Music: Raising Her Voice

Could a Chester County singer-songwriter really be the Next Big Thing? Her mom is banking on it

Take that time when Lelia was six and Mary took her to a soccer game in their then-­hometown of Lafayette, Louisiana. There was a karaoke contest at halftime. Lelia wanted in the worst way to sing. Mary explained that the contestants had already been chosen. She’d just finished explaining this when a guy who worked at the arena tapped her shoulder and asked if she’d like to compete. “I wouldn’t,” Mary laughed, and nodded at her daughter. “But she would.”

“I don’t think so,” the man said. “It’s Patsy Cline.” Meaning it wasn’t music a six-year-old could do justice to.

“Oh, she’ll do it,” said Mary, who’d been listening to Lelia mimic divas like Patsy and Whitney Houston since she was in diapers, practically. And Lelia did. She blew out the place. There were 10,000 people there, rising up out of their seats in adulation, and Lelia lit up like a Christmas tree.

“That’s kind of like when I knew,” Lelia says.

What Lelia knew was that she wanted to sing. She knew it for a few years, and then she knew she wanted to be a dog trainer. That’s when Mary bought Zoë. Then, when Lelia was 13, she knew she wanted to play guitar. Mary bought her a guitar. Within a week, Lelia had written a song.

Lelia kept writing songs. She had a lot of time to write songs, because she doesn’t go to school. Mary doesn’t see the point of school. She got disillusioned in college, where it was all “being told things.” Mary’s an entrepreneur. Her father was an entrepreneur, too. Before the bartering business, Mary, 46, was a tennis pro, and the owner of a Cajun restaurant, and the owner of a landscaping business. She started that when Lelia was born, so they could be together.

Mary has homeschooled Lelia all her life.
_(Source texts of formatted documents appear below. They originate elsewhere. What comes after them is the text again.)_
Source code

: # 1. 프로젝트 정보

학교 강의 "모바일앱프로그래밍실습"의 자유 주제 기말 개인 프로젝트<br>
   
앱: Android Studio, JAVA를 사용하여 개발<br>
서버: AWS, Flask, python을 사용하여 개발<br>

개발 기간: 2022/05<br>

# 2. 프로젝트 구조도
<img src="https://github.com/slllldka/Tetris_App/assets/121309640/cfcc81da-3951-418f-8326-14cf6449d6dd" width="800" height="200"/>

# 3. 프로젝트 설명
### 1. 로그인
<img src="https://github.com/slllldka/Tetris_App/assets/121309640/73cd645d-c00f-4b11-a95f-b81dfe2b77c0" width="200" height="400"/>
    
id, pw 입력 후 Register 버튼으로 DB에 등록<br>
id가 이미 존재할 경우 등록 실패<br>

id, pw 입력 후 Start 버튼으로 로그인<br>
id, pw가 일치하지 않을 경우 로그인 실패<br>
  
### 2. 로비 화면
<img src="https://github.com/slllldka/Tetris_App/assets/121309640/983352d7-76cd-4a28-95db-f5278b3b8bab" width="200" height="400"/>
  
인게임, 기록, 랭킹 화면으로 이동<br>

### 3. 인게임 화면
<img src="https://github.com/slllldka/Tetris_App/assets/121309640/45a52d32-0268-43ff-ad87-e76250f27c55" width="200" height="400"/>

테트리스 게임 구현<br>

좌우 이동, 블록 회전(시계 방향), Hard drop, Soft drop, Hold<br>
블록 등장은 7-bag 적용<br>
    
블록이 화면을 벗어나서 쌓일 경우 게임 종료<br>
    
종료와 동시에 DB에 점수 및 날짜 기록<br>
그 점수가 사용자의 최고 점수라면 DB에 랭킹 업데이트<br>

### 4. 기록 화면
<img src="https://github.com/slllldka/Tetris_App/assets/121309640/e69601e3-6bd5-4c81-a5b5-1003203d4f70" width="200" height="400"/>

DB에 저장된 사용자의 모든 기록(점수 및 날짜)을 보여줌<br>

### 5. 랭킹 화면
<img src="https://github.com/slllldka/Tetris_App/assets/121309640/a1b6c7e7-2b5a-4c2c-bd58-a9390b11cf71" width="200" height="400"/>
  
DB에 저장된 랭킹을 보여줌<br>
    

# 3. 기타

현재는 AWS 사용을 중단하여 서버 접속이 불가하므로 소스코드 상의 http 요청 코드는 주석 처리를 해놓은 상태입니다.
When people hear this, they always ask Lelia the same thing: “Don’t you have any friends?” Lelia says of course she does: They’re mostly friends in the music business. Lelia likes staying home. “If I wanted to be a doctor,” she explains, “I’d go to college. But business and music are what I’m interested in, and I already have those skills. Why wait to graduate from high school and college to start life?”

Anyway, high school and college aren’t part of the Plan. Lelia and Mary concocted the Plan with the help of Tasha Delaney, a business coach based in Coatesville. Tasha helps all kinds of businesses plan for the future. Tasha set about growing Lelia the same way she helps pharmaceutical firms and chemical companies grow.

Tasha says success is about understanding your vision of where you want to be. So Tasha helped Mary and Lelia set specific business goals and timetables and structured activities. Which means that instead of sitting in a classroom learning geometry, Lelia is sitting at home in Chester Springs, brainstorming with Mary about how to grow the buzz she’s garnered locally, and answering e-mail from fans. (The newer ones, who’ve just discovered her, tell her how much they love her music; the older ones, who caught her first performances at open-mike nights at the Point a year ago and feel they have a stake in what she’s become, assure her they’re requesting her songs on the radio.) It’s all part of the Plan, like the baskets. Lelia and Mary whipped up a whole bunch of pralines and some packets of Cajun spices, because they’re from Louisiana. They packed the spices and pralines into baskets with Lelia’s CD and took them to radio stations in town, and to music reviewers at the local papers.